25 de abril de 2018  07:28   /      Jocerlan Aquino

STF tira de Moro trechos de delação sobre Lula

    Com o voto de desempate do ministro Gilmar Mendes, a Segunda Turma do Supremo Tribunal Federal (STF) decidiu por 3 votos a 2 retirar do juiz Sérgio Moro, do Paraná, trechos da delação de ex-executivos da Odebrecht que envolvem o ex-presidente Luiz Inácio Lula da Silva.

    Os trechos sobre suspeitas de fraudes na construção do Instituto Lula e em reforma de sítio em Atibaia foram enviados no ano passado para o Paraná por terem relação com ações penais em andamento na 13ª Vara Federal, de Moro, e por se referirem, na avaliação do Ministério Público Federal, ao esquema de corrupção que envolveu a Petrobras e é investigado pela Operação Lava Jato.

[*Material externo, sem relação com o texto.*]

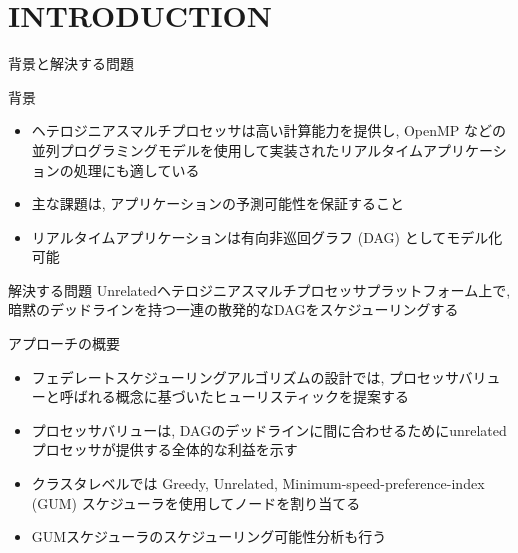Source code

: 
\section{INTRODUCTION}
\label{sec: introduction}

\begin{frame}{背景と解決する問題}
    \begin{block}{背景}
        \setlength{\linewidth}{0.98\columnwidth}
        \begin{itemize}
            \item ヘテロジニアスマルチプロセッサは高い計算能力を提供し, OpenMP などの並列プログラミングモデルを使用して実装されたリアルタイムアプリケーションの処理にも適している
            \item 主な課題は, アプリケーションの予測可能性を保証すること
            \item リアルタイムアプリケーションは有向非巡回グラフ (DAG) としてモデル化可能
        \end{itemize}
    \end{block}
    \begin{block}{解決する問題}
        Unrelatedヘテロジニアスマルチプロセッサプラットフォーム上で, 暗黙のデッドラインを持つ一連の散発的なDAGをスケジューリングする
    \end{block}
\end{frame}

\begin{frame}{アプローチの概要}
    \begin{itemize}
        \item フェデレートスケジューリングアルゴリズムの設計では, プロセッサバリューと呼ばれる概念に基づいたヒューリスティックを提案する
        \item プロセッサバリューは, DAGのデッドラインに間に合わせるためにunrelatedプロセッサが提供する全体的な利益を示す
        \item クラスタレベルでは Greedy, Unrelated, Minimum-speed-preference-index (GUM) スケジューラを使用してノードを割り当てる
        \item GUMスケジューラのスケジューリング可能性分析も行う
    \end{itemize}
\end{frame}
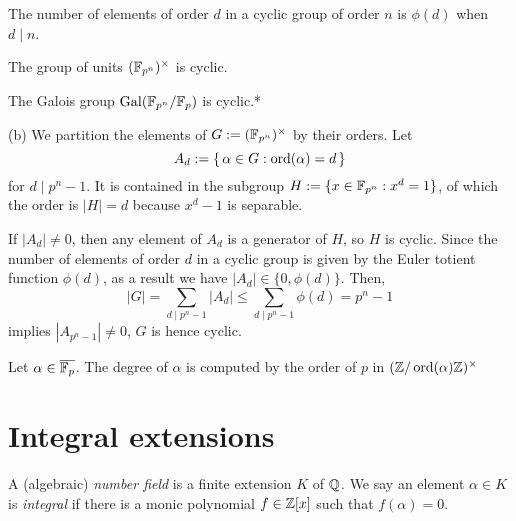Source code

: \documentclass{../../large}
\begin{document}
\begin{prb}
\begin{parts}
\item The number of elements of order $d$ in a cyclic group of order $n$ is $\phi(d)$ when $d\mid n$.
\item The group of units $(\mathbb{F}_{p^n})^\times$ is cyclic.
\item The Galois group $\operatorname{Gal}(\mathbb{F}_{p^n}/\mathbb{F}_p)$ is cyclic.*
\end{parts}
\end{prb}
\begin{pf}
(b)
We partition the elements of $G:=(\mathbb{F}_{p^n})^\times$ by their orders.
Let
\[A_d:=\{\,\alpha\in G:\operatorname{ord}(\alpha)=d\,\}\]
for $d\mid p^n-1$.
It is contained in the subgroup $H:=\{x\in\mathbb{F}_{p^n}:x^d=1\}$, of which the order is $|H|=d$ because $x^d-1$ is separable.

If $|A_d|\ne0$, then any element of $A_d$ is a generator of $H$, so $H$ is cyclic.
Since the number of elements of order $d$ in a cyclic group is given by the Euler totient function $\phi(d)$, as a result we have $|A_d|\in\{0,\phi(d)\}$.
Then,
\[|G|=\sum_{d\mid p^n-1}|A_d|\le\sum_{d\mid p^n-1}\phi(d)=p^n-1\]
implies $|A_{p^n-1}|\ne0$, $G$ is hence cyclic.
\end{pf}

\begin{prb}
Let $\alpha\in\overline{\mathbb{F}_p}$.
The degree of $\alpha$ is computed by the order of $p$ in $(\mathbb{Z}/\operatorname{ord}(\alpha)\mathbb{Z})^\times$
\end{prb}


\section{Integral extensions}

\begin{prb}
A (algebraic) \emph{number field} is a finite extension $K$ of $\mathbb{Q}$.
We say an element $\alpha\in K$ is \emph{integral} if there is a monic polynomial $f\in\mathbb{Z}[x]$ such that $f(\alpha)=0$.
\end{prb}
\end{document}
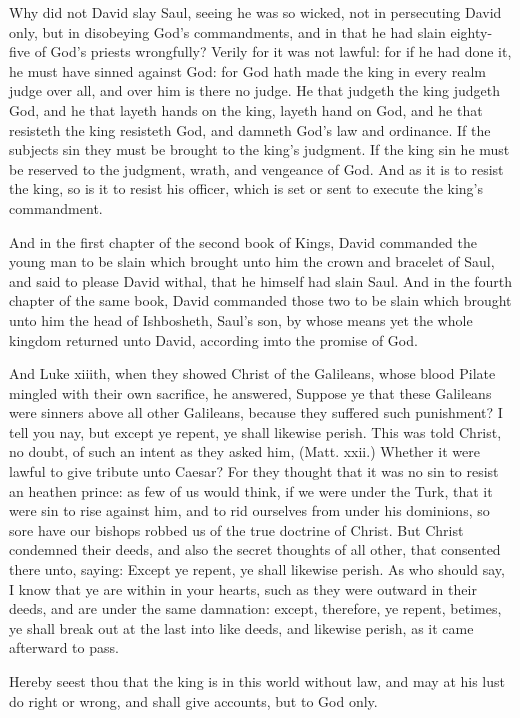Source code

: Why did not David slay Saul, seeing he was so wicked,
not in persecuting David only, but in disobeying God's
commandments, and in that he had slain eighty-five of 
God's priests wrongfully? Verily for it was not lawful:
for if he had done it, he must have sinned against God:
for God hath made the king in every realm judge over 
all, and over him is there no judge. He that judgeth the 
king judgeth God, and he that layeth hands on the king, 
layeth hand on God, and he that resisteth the king resisteth
God, and damneth God's law and ordinance. If the 
subjects sin they must be brought to the king's judgment. 
If the king sin he must be reserved to the judgment, 
wrath, and vengeance of God. And as it is to resist the 
king, so is it to resist his officer, which is set or sent to 
execute the king's commandment. 

And in the first chapter of the second book of Kings, 
David commanded the young man to be slain which 
brought unto him the crown and bracelet of Saul, and said 
to please David withal, that he himself had slain Saul.
And in the fourth chapter of the same book, David commanded
those two to be slain which brought unto him the 
head of Ishbosheth, Saul's son, by whose means yet the
whole kingdom returned unto David, according imto the 
promise of God.

And Luke xiiith, when they showed Christ of the
Galileans, whose blood Pilate mingled with their own 
sacrifice, he answered, Suppose ye that these Galileans 
were sinners above all other Galileans, because they suffered
such punishment? I tell you nay, but except ye 
repent, ye shall likewise perish. This was told Christ, 
no doubt, of such an intent as they asked him, (Matt.
xxii.) Whether it were lawful to give tribute unto Caesar?
For they thought that it was no sin to resist an heathen 
prince: as few of us would think, if we were under the 
Turk, that it were sin to rise against him, and to rid ourselves
from under his dominions, so sore have our bishops 
robbed us of the true doctrine of Christ. But Christ 
condemned their deeds, and also the secret thoughts of 
all other, that consented there unto, saying: Except ye 
repent, ye shall likewise perish. As who should say, I 
know that ye are within in your hearts, such as they were 
outward in their deeds, and are under the same damnation:
except, therefore, ye repent, betimes, ye shall break out 
at the last into like deeds, and likewise perish, as it came 
afterward to pass. 

Hereby seest thou that the king is in this world without 
law, and may at his lust do right or wrong, and shall give 
accounts, but to God only. 


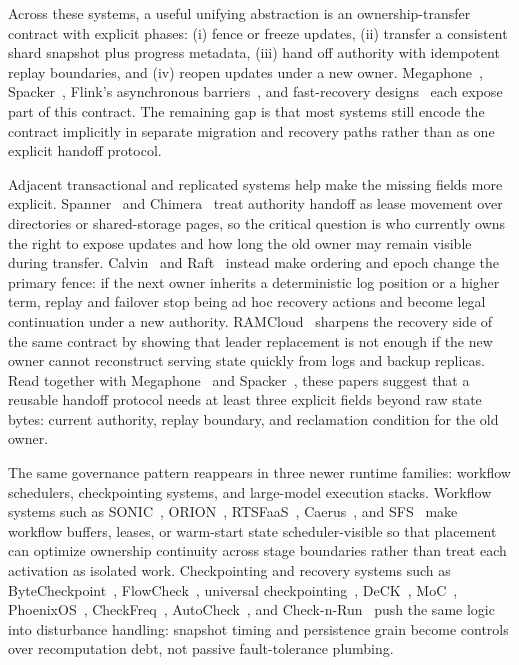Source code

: \documentclass[acmsmall,screen,review]{acmart}
\begin{document}
Across these systems, a useful unifying abstraction is an ownership-transfer contract with explicit phases: (i) fence or freeze updates, (ii) transfer a consistent shard snapshot plus progress metadata, (iii) hand off authority with idempotent replay boundaries, and (iv) reopen updates under a new owner. Megaphone~\cite{nasir2019megaphone}, Spacker~\cite{mao2025spacker}, Flink's asynchronous barriers~\cite{carbone2015asynchronous}, and fast-recovery designs~\cite{zhao2024recovery} each expose part of this contract. The remaining gap is that most systems still encode the contract implicitly in separate migration and recovery paths rather than as one explicit handoff protocol.

Adjacent transactional and replicated systems help make the missing fields more explicit. Spanner~\cite{corbett2012spanner} and Chimera~\cite{huang2025chimera} treat authority handoff as lease movement over directories or shared-storage pages, so the critical question is who currently owns the right to expose updates and how long the old owner may remain visible during transfer. Calvin~\cite{thomson2012calvin} and Raft~\cite{ongaro2014raft} instead make ordering and epoch change the primary fence: if the next owner inherits a deterministic log position or a higher term, replay and failover stop being ad hoc recovery actions and become legal continuation under a new authority. RAMCloud~\cite{ousterhout2011ramcloud} sharpens the recovery side of the same contract by showing that leader replacement is not enough if the new owner cannot reconstruct serving state quickly from logs and backup replicas. Read together with Megaphone~\cite{nasir2019megaphone} and Spacker~\cite{mao2025spacker}, these papers suggest that a reusable handoff protocol needs at least three explicit fields beyond raw state bytes: current authority, replay boundary, and reclamation condition for the old owner.

The same governance pattern reappears in three newer runtime families: workflow schedulers, checkpointing systems, and large-model execution stacks. Workflow systems such as SONIC~\cite{mahgoub2021sonic}, ORION~\cite{mahgoub2022orion}, RTSFaaS~\cite{zhao2025rtsfaas}, Caerus~\cite{zhang2021caerus}, and SFS~\cite{fu2022sfs} make workflow buffers, leases, or warm-start state scheduler-visible so that placement can optimize ownership continuity across stage boundaries rather than treat each activation as isolated work. Checkpointing and recovery systems such as ByteCheckpoint~\cite{wan2025bytecheckpoint}, FlowCheck~\cite{huang2025flowcheck}, universal checkpointing~\cite{lian2025universal}, DeCK~\cite{gao2025deck}, MoC~\cite{cai2025moc}, PhoenixOS~\cite{wei2025phoenixos}, CheckFreq~\cite{mohan2021checkfreq}, AutoCheck~\cite{fu2024autocheck}, and Check-n-Run~\cite{eisenman2022checknrun} push the same logic into disturbance handling: snapshot timing and persistence grain become controls over recomputation debt, not passive fault-tolerance plumbing.
\end{document}
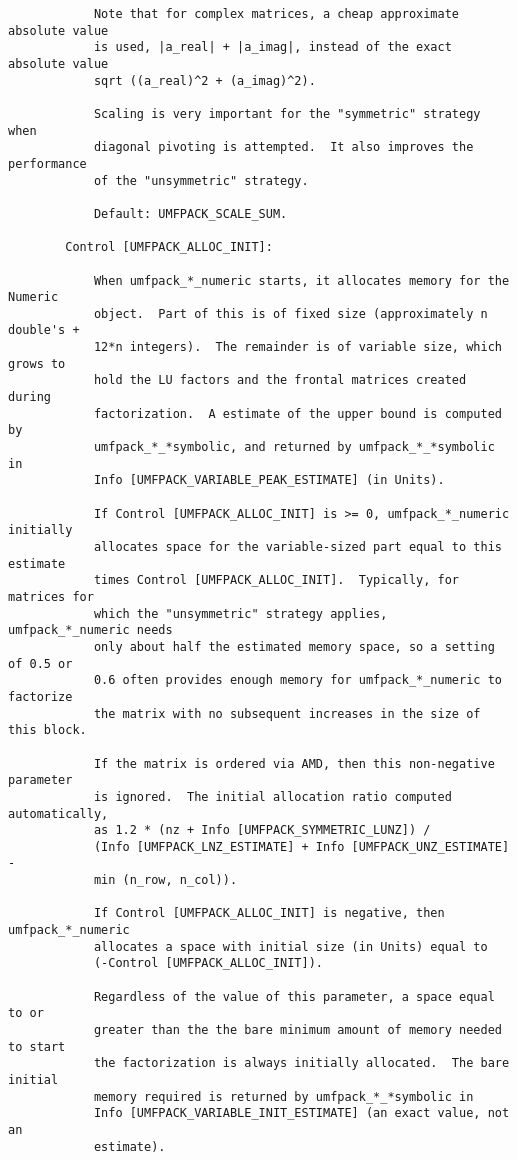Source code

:\documentclass[11pt]{article}
\begin{document}
{\begin{verbatim}
            Note that for complex matrices, a cheap approximate absolute value
            is used, |a_real| + |a_imag|, instead of the exact absolute value
            sqrt ((a_real)^2 + (a_imag)^2).

            Scaling is very important for the "symmetric" strategy when
            diagonal pivoting is attempted.  It also improves the performance
            of the "unsymmetric" strategy.

            Default: UMFPACK_SCALE_SUM.

        Control [UMFPACK_ALLOC_INIT]:

            When umfpack_*_numeric starts, it allocates memory for the Numeric
            object.  Part of this is of fixed size (approximately n double's +
            12*n integers).  The remainder is of variable size, which grows to
            hold the LU factors and the frontal matrices created during
            factorization.  A estimate of the upper bound is computed by
            umfpack_*_*symbolic, and returned by umfpack_*_*symbolic in
            Info [UMFPACK_VARIABLE_PEAK_ESTIMATE] (in Units).

            If Control [UMFPACK_ALLOC_INIT] is >= 0, umfpack_*_numeric initially
            allocates space for the variable-sized part equal to this estimate
            times Control [UMFPACK_ALLOC_INIT].  Typically, for matrices for
            which the "unsymmetric" strategy applies, umfpack_*_numeric needs
            only about half the estimated memory space, so a setting of 0.5 or
            0.6 often provides enough memory for umfpack_*_numeric to factorize
            the matrix with no subsequent increases in the size of this block.

            If the matrix is ordered via AMD, then this non-negative parameter
            is ignored.  The initial allocation ratio computed automatically,
            as 1.2 * (nz + Info [UMFPACK_SYMMETRIC_LUNZ]) /
            (Info [UMFPACK_LNZ_ESTIMATE] + Info [UMFPACK_UNZ_ESTIMATE] -
            min (n_row, n_col)).

            If Control [UMFPACK_ALLOC_INIT] is negative, then umfpack_*_numeric
            allocates a space with initial size (in Units) equal to
            (-Control [UMFPACK_ALLOC_INIT]).

            Regardless of the value of this parameter, a space equal to or
            greater than the the bare minimum amount of memory needed to start
            the factorization is always initially allocated.  The bare initial
            memory required is returned by umfpack_*_*symbolic in
            Info [UMFPACK_VARIABLE_INIT_ESTIMATE] (an exact value, not an
            estimate).


\end{verbatim}}
\end{document}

    Esses trechos de delações serviriam para embasar investigações em andamento no Paraná. Com a decisão, o juiz Sérgio Moro não conduzirá as investigações sobre as informações dadas pelos ex-executivos nos processos em andamento na 13ª Vara, mas poderá, eventualmente, pedir o compartilhamento dos dados.

    Além disso, os processos sobre os temas, que continuam no Paraná, contêm mais informações, como perícias e testemunhas.

    Na primeira parte do julgamento, que durou cerca de 20 minutos, houve empate em 2 a 2, em razão da ausência de Gilmar Mendes.

    O relator da Lava Jato, ministro Luiz Edson Fachin, considerou que as delações devem permanecer no Paraná, e foi acompanhado por Celso de Mello.

    O ministro Dias Toffoli, no entanto, considerou que não há relação com a Petrobras. Para ele, trechos sobre supostos benefícios a Lula na construção da sede do Instituto Lula e reforma do sítio de Atibaia, além de supostas fraudes na obra do Porto de Mariel, em Cuba, devem ir para a Justiça Federal de São Paulo, na avaliação de Toffoli.

    “Ainda que o Ministério Público possa considerar que pagamentos teriam origem em fraude na Petrobras não há demonstração desse liame nos autos”, disse Toffoli.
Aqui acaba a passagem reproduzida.